Blaine City Council approves task force recommendation

By Alyssa Evans

Blaine City Council unanimously voted to approve a recommendation drafted by the city’s short-term revenue task force that details ways to generate revenue in the 2018 budget year.

Next, the draft will be brought to the Blaine Economic Advisory Committee for additional discussion on how to take action. The finance committee will also be involved in the process.

Unless the city takes action, Blaine will experience a fiscal shortfall in 2020, meaning Blaine’s expenditures will exceed revenues, according to the task force. The city is now operating using reserves and if the reserves are depleted, city services such as police officers could be cut.

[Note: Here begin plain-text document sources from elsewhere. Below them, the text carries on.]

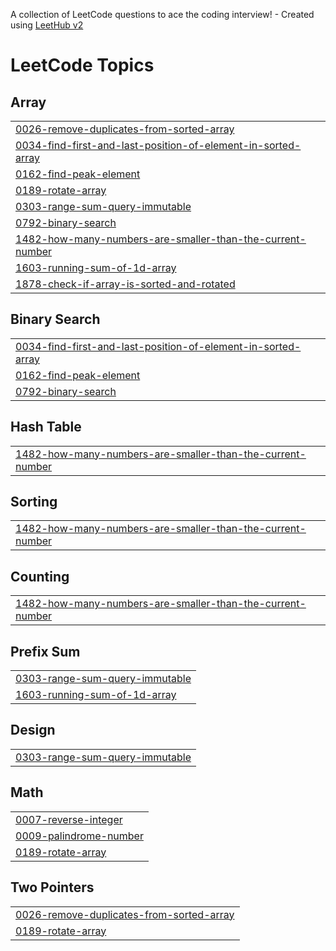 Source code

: A collection of LeetCode questions to ace the coding interview! - Created using [LeetHub v2](https://github.com/arunbhardwaj/LeetHub-2.0)
<!---LeetCode Topics Start-->
# LeetCode Topics
## Array
|  |
| ------- |
| [0026-remove-duplicates-from-sorted-array](https://github.com/Siddharth1947/Leetcode_Practice/tree/master/0026-remove-duplicates-from-sorted-array) |
| [0034-find-first-and-last-position-of-element-in-sorted-array](https://github.com/Siddharth1947/Leetcode_Practice/tree/master/0034-find-first-and-last-position-of-element-in-sorted-array) |
| [0162-find-peak-element](https://github.com/Siddharth1947/Leetcode_Practice/tree/master/0162-find-peak-element) |
| [0189-rotate-array](https://github.com/Siddharth1947/Leetcode_Practice/tree/master/0189-rotate-array) |
| [0303-range-sum-query-immutable](https://github.com/Siddharth1947/Leetcode_Practice/tree/master/0303-range-sum-query-immutable) |
| [0792-binary-search](https://github.com/Siddharth1947/Leetcode_Practice/tree/master/0792-binary-search) |
| [1482-how-many-numbers-are-smaller-than-the-current-number](https://github.com/Siddharth1947/Leetcode_Practice/tree/master/1482-how-many-numbers-are-smaller-than-the-current-number) |
| [1603-running-sum-of-1d-array](https://github.com/Siddharth1947/Leetcode_Practice/tree/master/1603-running-sum-of-1d-array) |
| [1878-check-if-array-is-sorted-and-rotated](https://github.com/Siddharth1947/Leetcode_Practice/tree/master/1878-check-if-array-is-sorted-and-rotated) |
## Binary Search
|  |
| ------- |
| [0034-find-first-and-last-position-of-element-in-sorted-array](https://github.com/Siddharth1947/Leetcode_Practice/tree/master/0034-find-first-and-last-position-of-element-in-sorted-array) |
| [0162-find-peak-element](https://github.com/Siddharth1947/Leetcode_Practice/tree/master/0162-find-peak-element) |
| [0792-binary-search](https://github.com/Siddharth1947/Leetcode_Practice/tree/master/0792-binary-search) |
## Hash Table
|  |
| ------- |
| [1482-how-many-numbers-are-smaller-than-the-current-number](https://github.com/Siddharth1947/Leetcode_Practice/tree/master/1482-how-many-numbers-are-smaller-than-the-current-number) |
## Sorting
|  |
| ------- |
| [1482-how-many-numbers-are-smaller-than-the-current-number](https://github.com/Siddharth1947/Leetcode_Practice/tree/master/1482-how-many-numbers-are-smaller-than-the-current-number) |
## Counting
|  |
| ------- |
| [1482-how-many-numbers-are-smaller-than-the-current-number](https://github.com/Siddharth1947/Leetcode_Practice/tree/master/1482-how-many-numbers-are-smaller-than-the-current-number) |
## Prefix Sum
|  |
| ------- |
| [0303-range-sum-query-immutable](https://github.com/Siddharth1947/Leetcode_Practice/tree/master/0303-range-sum-query-immutable) |
| [1603-running-sum-of-1d-array](https://github.com/Siddharth1947/Leetcode_Practice/tree/master/1603-running-sum-of-1d-array) |
## Design
|  |
| ------- |
| [0303-range-sum-query-immutable](https://github.com/Siddharth1947/Leetcode_Practice/tree/master/0303-range-sum-query-immutable) |
## Math
|  |
| ------- |
| [0007-reverse-integer](https://github.com/Siddharth1947/Leetcode_Practice/tree/master/0007-reverse-integer) |
| [0009-palindrome-number](https://github.com/Siddharth1947/Leetcode_Practice/tree/master/0009-palindrome-number) |
| [0189-rotate-array](https://github.com/Siddharth1947/Leetcode_Practice/tree/master/0189-rotate-array) |
## Two Pointers
|  |
| ------- |
| [0026-remove-duplicates-from-sorted-array](https://github.com/Siddharth1947/Leetcode_Practice/tree/master/0026-remove-duplicates-from-sorted-array) |
| [0189-rotate-array](https://github.com/Siddharth1947/Leetcode_Practice/tree/master/0189-rotate-array) |
<!---LeetCode Topics End-->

The task force approved the draft recommendation at the end of May, after five meetings. The task force is the second step of the Strategic Economic Initiative, which was started in 2016 as a way to improve Blaine’s economy. The first step of the initiative was asking voters to approve a sales tax increase to fund street and trail projects, which was passed by 72 percent.

The additional sales tax won’t be enough to save the city’s budget. To hire a new police officer with no training, the cost is $93,392, according to Blaine city manager Dave Wilbrecht.

To pay for that officer’s salary, the city would need to add 13 new restaurants, which each would generate $7,000. If restaurants weren’t the direction the city wanted to take, 10 new retailers or 200 new homes could cover the cost of the one officer, Wilbrecht said.

To generate more funds, the task force recommends maintaining the current general fund revenue and avoiding adding a business and occupation tax or increasing utility taxes.

During a regular city council meeting on June 26, Blaine resident Eric Davidson, who was a member of the task force and is the current committee chairman of the Blaine Public Works Committee, spoke out against adding a property or utility tax as a way to increase property growth and business development.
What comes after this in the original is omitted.